Each half of the mylencephalon has two alar nucli and a pyramid.
It contains the fourth ventricle and has various derivatives of the basal and alar plates. The alar plate gives:
1) GVA sensory of viscera
2) SVA taste
3) GSA general sensory of head
4) SSA hearing and balance (VIII)
The basal plate gives:
1) SVE branchial motor fibers
2) GVE hypoglossal
3) GSE IX, X contributions of the gut.
The rostral medulla also gives the inferior olivary nucleus.
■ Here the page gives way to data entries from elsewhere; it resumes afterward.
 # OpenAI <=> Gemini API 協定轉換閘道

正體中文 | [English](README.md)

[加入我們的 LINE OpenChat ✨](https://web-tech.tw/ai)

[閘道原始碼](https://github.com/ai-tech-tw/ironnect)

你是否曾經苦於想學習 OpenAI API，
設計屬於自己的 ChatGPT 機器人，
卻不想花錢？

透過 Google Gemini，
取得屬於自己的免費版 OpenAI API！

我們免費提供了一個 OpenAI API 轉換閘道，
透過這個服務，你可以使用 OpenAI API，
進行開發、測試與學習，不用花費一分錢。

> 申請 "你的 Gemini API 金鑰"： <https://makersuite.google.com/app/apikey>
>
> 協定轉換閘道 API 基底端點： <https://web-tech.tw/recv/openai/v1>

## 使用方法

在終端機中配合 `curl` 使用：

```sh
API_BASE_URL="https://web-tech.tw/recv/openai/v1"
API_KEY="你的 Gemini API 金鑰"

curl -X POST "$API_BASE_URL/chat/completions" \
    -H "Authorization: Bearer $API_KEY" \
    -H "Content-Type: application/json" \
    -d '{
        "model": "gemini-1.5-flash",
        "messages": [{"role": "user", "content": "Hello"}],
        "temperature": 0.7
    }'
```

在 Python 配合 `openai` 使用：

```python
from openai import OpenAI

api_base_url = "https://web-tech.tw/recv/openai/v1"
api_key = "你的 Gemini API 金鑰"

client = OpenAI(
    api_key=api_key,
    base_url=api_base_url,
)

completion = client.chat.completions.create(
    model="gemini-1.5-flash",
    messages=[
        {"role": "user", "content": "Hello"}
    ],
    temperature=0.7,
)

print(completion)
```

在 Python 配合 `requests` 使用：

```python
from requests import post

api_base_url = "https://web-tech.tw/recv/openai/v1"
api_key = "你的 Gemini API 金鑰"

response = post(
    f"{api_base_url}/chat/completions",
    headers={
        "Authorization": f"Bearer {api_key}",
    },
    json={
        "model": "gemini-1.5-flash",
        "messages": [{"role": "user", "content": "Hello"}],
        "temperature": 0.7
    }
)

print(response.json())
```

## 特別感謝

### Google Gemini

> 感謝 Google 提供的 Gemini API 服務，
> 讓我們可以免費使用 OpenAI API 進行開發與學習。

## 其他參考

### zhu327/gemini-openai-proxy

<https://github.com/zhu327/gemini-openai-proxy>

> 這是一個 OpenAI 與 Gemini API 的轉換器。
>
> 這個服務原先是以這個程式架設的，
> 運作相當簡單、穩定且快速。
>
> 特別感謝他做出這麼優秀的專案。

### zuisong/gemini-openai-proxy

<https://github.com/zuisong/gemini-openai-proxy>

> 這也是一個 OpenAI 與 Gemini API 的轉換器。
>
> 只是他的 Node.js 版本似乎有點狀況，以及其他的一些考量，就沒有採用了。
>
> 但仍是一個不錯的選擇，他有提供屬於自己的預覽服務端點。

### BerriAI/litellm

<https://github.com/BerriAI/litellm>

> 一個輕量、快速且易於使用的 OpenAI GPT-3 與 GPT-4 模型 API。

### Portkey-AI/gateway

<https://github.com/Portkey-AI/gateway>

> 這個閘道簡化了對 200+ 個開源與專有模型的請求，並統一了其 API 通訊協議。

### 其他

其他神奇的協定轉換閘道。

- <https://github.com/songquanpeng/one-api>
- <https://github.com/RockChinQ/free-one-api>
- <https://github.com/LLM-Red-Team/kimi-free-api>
The metencephalon gives the pontine nuclei that is a major relay nuclei to the cerebellum. The rhombic lips (rhombdencephalon) form from the alar plate and will grow up to form the cerebellum.
The alar plates give:
1) GVA
2) SVA
3) Somatic afferents
The basal plates give:
1) GVE salivary glands
2) SVE V, VIII motor fibers
3) GSE abducens
The CSF at this level is in the 4th ventricle and exits through three openings.
1) One medial F. of Magendie
2) Two lateral F. of Luschka
(M for medial, L for lateral)
The remnants of the neural tube for the cerebral aqueduct that closes off before it connects to the central canal of the spinal cord (CSF does not enter the spinal cord). The basal plate gives:
1) GSE III, IV
2) GVE III (from the Edinger-Westphal nucleus)
The alar plate gives two colliculi:
1) Superior colliculi mediate the visual reflex.
2) Inferior colliculi mediate the auditory reflex.
The midbrain also gives the red nucleus, the substancia nigra and the cerebral peduncles (fibers of passage through the midbrain).
The diencephalon is made of a roof plate and two alar plates on the sides. The roof plate gives the epithalamus and the rest comes from the alar plates. That includes the thalamus, hypothalamus and subthalamus. The diencephalon gives:
1) The pineal gland that senses light via the optic tract and regulates diurnal cycles.
2) The eyes are a lateral outgrowth of the diencephalon. The optic nerve should really be called the optic tract.
3) The neurohypophysis forms from the diencephalon as the infundibulum. The adenohypophysis forms as Rathkeys pouch from the roof plate of the mouth.
The diencephalon forms the lisencephalic cerebral cortex that is a smooth cerebral cortex precursor. The gyri and sulci begin to form about the 25th week of development. When the diencephalon forms it starts in the middle then grows lateral, forward, down, around and under. It makes a C so many diencephalic structures are C shaped.
The telencephalon gives the lamina terminalis.
Brain anomalies occur in about 1 in 3000. They usually have something to do with rostral neurophore closure and often effect overlying structures like the calveria or meninges.
Anencephaly is when the vault of the skull does not develop and you get a mass of necrotic tissue.
Microencephaly involves a normal face but the brain is exceptionally small.
Defects in closure of the cranium occur in the medial plane of the calveria and often in part of the occipital bone. They are:
1) Cranial memingocele that involves the herniation of meninges and CSF.
2) Meningoencephalocele involves the herniation of meninges, CSF and part of the brain.
3) Meningohydroencephalocele involves the meninges, CSF, part of the brain and ventricular system.
|
Ventricle |
Level |
|
Lateral ventricle |
Cerebral cortex |
|
3rd ventricle |
Diencephalon |
|
Cerebral aqueduct |
Between 3rd and 4th ventricles |
|
4th ventricle |
Met/mylencephalon |
Hydrocephalus is the obstruction of CSF flow resulting in pressure against the brain in one of two forms:
1) Communicating The CSF has an open path to get into the subarachnoid space but is unable to drain. It accumulates in the subarachnoid space and crushes the brain from the outside.
2) Non-communicating The CSF does not make it to the subarachnoid space usually due to closure of the cerebral aqueduct. It is congenital and usually happens before the calveria closes resulting in a big head. It can now be treated in the uterus by inserting a shunt to drain it into the peritoneal cavity.